L’étonnant discours de Sarkozy sur l’Afrique

13 novembre 2007

En annonçant, le 6 novembre son intention d’aller « chercher tous ceux qui restent, quoi qu’ils aient fait », Nicolas Sarkozy a provoqué un tollé au Tchad. Le président Idriss Déby lui a répondu que la justice se ferait « au Tchad » et ajoutait qu’il n’est « pas question pour le moment » d’extrader les six Français.
Le Chef de l’État a, décidemment, une position assez étonnante vis-à-vis de l’Afrique. La décision de faire procéder à des tests ADN pour vérifier la paternité d’enfants d’immigrés entrant en France au titre du regroupement familial est une mesure qui vise incontestablement les Africains. Elle nous donne une idée de la manière avec laquelle le nouveau pouvoir conçoit l’Afrique et ses habitants.

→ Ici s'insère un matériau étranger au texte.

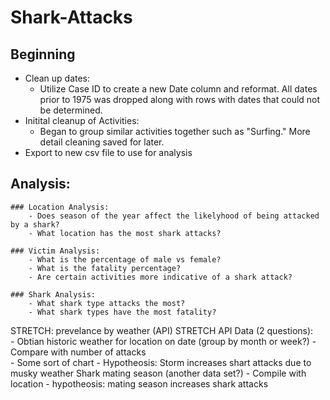 # Shark-Attacks

## Beginning
 - Clean up dates:  
    - Utilize Case ID to create a new Date column and reformat. All dates prior to 1975 was dropped along with rows with dates that could not be determined. 
 - Initital cleanup of Activities: 
    - Began to group similar activities together such as "Surfing." More detail cleaning saved for later.    
 - Export to new csv file to use for analysis 
 
## Analysis:
    ### Location Analysis:
        - Does season of the year affect the likelyhood of being attacked by a shark? 
        - What location has the most shark attacks? 
        
    ### Victim Analysis: 
        - What is the percentage of male vs female? 
        - What is the fatality percentage? 
        - Are certain activities more indicative of a shark attack? 

    ### Shark Analysis:
        - What shark type attacks the most? 
        - What shark types have the most fatality? 

          
STRETCH: prevelance by weather (API)
STRETCH API Data (2 questions):    
        - Obtian historic weather for location on date (group by month or week?)
             - Compare with number of attacks   
             - Some sort of chart 
             - Hypotheosis: Storm increases shart attacks due to musky weather 
Shark mating season (another data set?)
             - Compile with location - hypotheosis: mating season increases shark attacks 
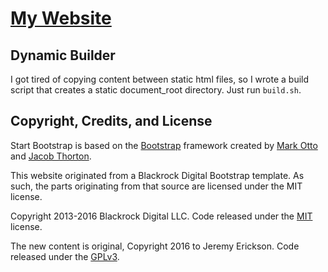 # [My Website](https://jeremy-erickson.com/)

## Dynamic Builder

I got tired of copying content between static html files, so I wrote a build script that creates a static document\_root directory. Just run `build.sh`.

## Copyright, Credits,  and License

Start Bootstrap is based on the [Bootstrap](http://getbootstrap.com/) framework created by [Mark Otto](https://twitter.com/mdo) and [Jacob Thorton](https://twitter.com/fat).

This website originated from a Blackrock Digital Bootstrap template. As such, the parts originating from that source are licensed under the MIT license.

Copyright 2013-2016 Blackrock Digital LLC. Code released under the [MIT](https://github.com/BlackrockDigital/startbootstrap-simple-sidebar/blob/gh-pages/LICENSE) license.

The new content is original, Copyright 2016 to Jeremy Erickson. Code released under the [GPLv3](http://www.gnu.org/licenses/gpl-3.0.txt).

Or, les médias français ont peu évoqué l’intervention faite en juillet dernier par le Président de la République à l’Université de Dakar, au Sénégal. On a retenu ses déclarations sur la colonisation où qualifiant celle-ci de « grande faute », il a estimé qu’elle n’est pas responsable des maux actuels du continent Mais, c’est la description qu’il a faite de l’Afrique et de l’homme africain qui a suscité la plus vive émotion sur le continent noir. « Le drame de l’Afrique, c’est que l’homme africain n’est pas assez entré dans l’histoire. Jamais il ne s’élance vers l’avenir, jamais il ne lui vient à l’idée de sortir de la répétition pour s’inventer un destin », a-t-il déclaré.
Ces propos ont été qualifiés d’aberrants, de « généralisation abusive » et de « caricature ».

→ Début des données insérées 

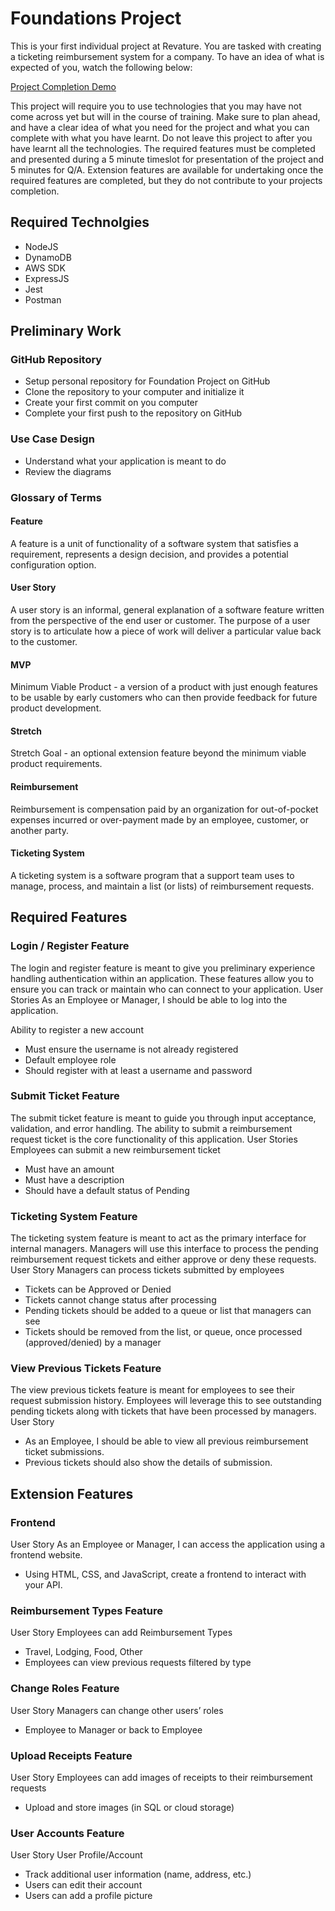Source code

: # Foundations Project

This is your first individual project at Revature. You are tasked with creating a ticketing reimbursement system for a company. To have an idea of what is expected of you, watch the following below:

[Project Completion Demo](https://drive.google.com/file/d/1DmA__wMgUeRsaG-Ad4zYe8HUH6OBHB3J/view?usp=sharing)

This project will require you to use technologies that you may have not come across yet but will in the course of training. Make sure to plan ahead, and have a clear idea of what you need for the project and what you can complete with what you have learnt. Do not leave this project to after you have learnt all the technologies. The required features must be completed and presented during a 5 minute timeslot for presentation of the project and 5 minutes for Q/A. Extension features are available for undertaking once the required features are completed, but they do not contribute to your projects completion.

## Required Technolgies

- NodeJS
- DynamoDB
- AWS SDK
- ExpressJS
- Jest
- Postman

## Preliminary Work

### GitHub Repository

- Setup personal repository for Foundation Project on GitHub
- Clone the repository to your computer and initialize it
- Create your first commit on you computer
- Complete your first push to the repository on GitHub

### Use Case Design

- Understand what your application is meant to do
- Review the diagrams

### Glossary of Terms

#### Feature

A feature is a unit of functionality of a software system that satisfies a requirement, represents a design decision, and provides a potential configuration option.

#### User Story

A user story is an informal, general explanation of a software feature written from the perspective of the end user or customer. The purpose of a user story is to articulate how a piece of work will deliver a particular value back to the customer.

#### MVP

Minimum Viable Product - a version of a product with just enough features to be usable by early customers who can then provide feedback for future product development.

#### Stretch

Stretch Goal - an optional extension feature beyond the minimum viable product requirements.

#### Reimbursement

Reimbursement is compensation paid by an organization for out-of-pocket expenses incurred or over-payment made by an employee, customer, or another party.

#### Ticketing System

A ticketing system is a software program that a support team uses to manage, process, and maintain a list (or lists) of reimbursement requests.

## Required Features

### Login / Register Feature

The login and register feature is meant to give you preliminary experience handling authentication within an application. These features allow you to ensure you can track or maintain who can connect to your application.
User Stories
As an Employee or Manager, I should be able to log into the application.

Ability to register a new account

- Must ensure the username is not already registered
- Default employee role
- Should register with at least a username and password


### Submit Ticket Feature

The submit ticket feature is meant to guide you through input acceptance, validation, and error handling. The ability to submit a reimbursement request ticket is the core functionality of this application.
User Stories
Employees can submit a new reimbursement ticket

- Must have an amount
- Must have a description
- Should have a default status of Pending


### Ticketing System Feature

The ticketing system feature is meant to act as the primary interface for internal managers. Managers will use this interface to process the pending reimbursement request tickets and either approve or deny these requests.
User Story
Managers can process tickets submitted by employees

- Tickets can be Approved or Denied
- Tickets cannot change status after processing
- Pending tickets should be added to a queue or list that managers can see
- Tickets should be removed from the list, or queue, once processed (approved/denied) by a manager


### View Previous Tickets Feature

The view previous tickets feature is meant for employees to see their request submission history. Employees will leverage this to see outstanding pending tickets along with tickets that have been processed by managers.
User Story

- As an Employee, I should be able to view all previous reimbursement ticket submissions.
- Previous tickets should also show the details of submission.


## Extension Features

### Frontend

User Story
As an Employee or Manager, I can access the application using a frontend website.

- Using HTML, CSS, and JavaScript, create a frontend to interact with your API.

### Reimbursement Types Feature

User Story
Employees can add Reimbursement Types

- Travel, Lodging, Food, Other
- Employees can view previous requests filtered by type


### Change Roles Feature

User Story
Managers can change other users’ roles

- Employee to Manager or back to Employee


### Upload Receipts Feature

User Story
Employees can add images of receipts to their reimbursement requests

- Upload and store images (in SQL or cloud storage)


### User Accounts Feature

User Story
User Profile/Account

- Track additional user information (name, address, etc.)
- Users can edit their account
- Users can add a profile picture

Dans une lettre ouverte publiée par Libération, des écrivains africains lui ont répondu : « quand vous dites que l’homme africain n’est pas assez entré dans l’histoire, vous avez tort. Nous étions au cœur de l’histoire quand l’esclavage a changé la face du monde. Nous étions au cœur de l’histoire quand la colonisation a dessiné la configuration actuelle du monde » « Être un chef d’État relativement jeune et inexpérimenté ne donne à personne le droit d’être aussi puéril. Lorsqu’on dirige un pays important, on ne peut pousser trop loin le jeu du “moi-je-ne-suis-pas-comme-les-autres”. Ce manque d’humilité d’un homme que l’on dirait encore choqué d’avoir si aisément atteint son but l’a amené à aligner, devant un auditoire particulièrement averti, les plus désolants clichés de l’ethnologie coloniale du dix-neuvième siècle », écrit pour sa part Boubacar Boris Diop, écrivain et journaliste sénégalais. Un groupe d’historiens africains a décidé de rédiger à l’intention du président français une courte histoire du continent pour lui montrer son apport. En France, Bernard-Henri Lévy a qualifié de « raciste » Henri Guaino, le conseiller de Nicolas Sarkozy qui lui a écrit son intervention de Dakar, texte que l’essayiste estime « dégueulasse ».